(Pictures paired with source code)

== == ==

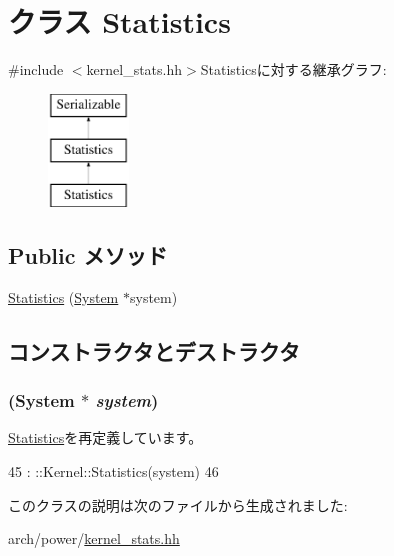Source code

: \hypertarget{classPowerISA_1_1Kernel_1_1Statistics}{
\section{クラス Statistics}
\label{classPowerISA_1_1Kernel_1_1Statistics}
}


{\ttfamily \#include $<$kernel\_\-stats.hh$>$}Statisticsに対する継承グラフ:\begin{figure}[H]
\begin{center}
\leavevmode
\includegraphics[height=3cm]{classPowerISA_1_1Kernel_1_1Statistics}
\end{center}
\end{figure}
\subsection*{Public メソッド}
\begin{DoxyCompactItemize}
\item 
\hyperlink{classPowerISA_1_1Kernel_1_1Statistics_a83aac6d65afe578fbf92b926ce7c1c3c}{Statistics} (\hyperlink{classSystem}{System} $\ast$system)
\end{DoxyCompactItemize}


\subsection{コンストラクタとデストラクタ}
\hypertarget{classPowerISA_1_1Kernel_1_1Statistics_a83aac6d65afe578fbf92b926ce7c1c3c}{
\subsubsection[{Statistics}]{ ({\bf System} $\ast$ {\em system})}}
\label{classPowerISA_1_1Kernel_1_1Statistics_a83aac6d65afe578fbf92b926ce7c1c3c}


\hyperlink{classKernel_1_1Statistics_a83aac6d65afe578fbf92b926ce7c1c3c}{Statistics}を再定義しています。


\begin{DoxyCode}
45                                : ::Kernel::Statistics(system)
46     {}
\end{DoxyCode}


このクラスの説明は次のファイルから生成されました:\begin{DoxyCompactItemize}
\item 
arch/power/\hyperlink{arch_2power_2kernel__stats_8hh}{kernel\_\-stats.hh}\end{DoxyCompactItemize}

== == ==

## Exercise aim
Write out every entry exactly. Pictures do not belong in the copy.

## Solution to the problem
Source code

: \hypertarget{classPowerISA_1_1Kernel_1_1Statistics}{
\section{クラス Statistics}
\label{classPowerISA_1_1Kernel_1_1Statistics}
}


{\ttfamily \#include $<$kernel\_\-stats.hh$>$}Statisticsに対する継承グラフ:\begin{figure}[H]
\begin{center}
\leavevmode
\includegraphics[height=3cm]{classPowerISA_1_1Kernel_1_1Statistics}
\end{center}
\end{figure}
\subsection*{Public メソッド}
\begin{DoxyCompactItemize}
\item 
\hyperlink{classPowerISA_1_1Kernel_1_1Statistics_a83aac6d65afe578fbf92b926ce7c1c3c}{Statistics} (\hyperlink{classSystem}{System} $\ast$system)
\end{DoxyCompactItemize}


\subsection{コンストラクタとデストラクタ}
\hypertarget{classPowerISA_1_1Kernel_1_1Statistics_a83aac6d65afe578fbf92b926ce7c1c3c}{
\subsubsection[{Statistics}]{ ({\bf System} $\ast$ {\em system})}}
\label{classPowerISA_1_1Kernel_1_1Statistics_a83aac6d65afe578fbf92b926ce7c1c3c}


\hyperlink{classKernel_1_1Statistics_a83aac6d65afe578fbf92b926ce7c1c3c}{Statistics}を再定義しています。


\begin{DoxyCode}
45                                : ::Kernel::Statistics(system)
46     {}
\end{DoxyCode}


このクラスの説明は次のファイルから生成されました:\begin{DoxyCompactItemize}
\item 
arch/power/\hyperlink{arch_2power_2kernel__stats_8hh}{kernel\_\-stats.hh}\end{DoxyCompactItemize}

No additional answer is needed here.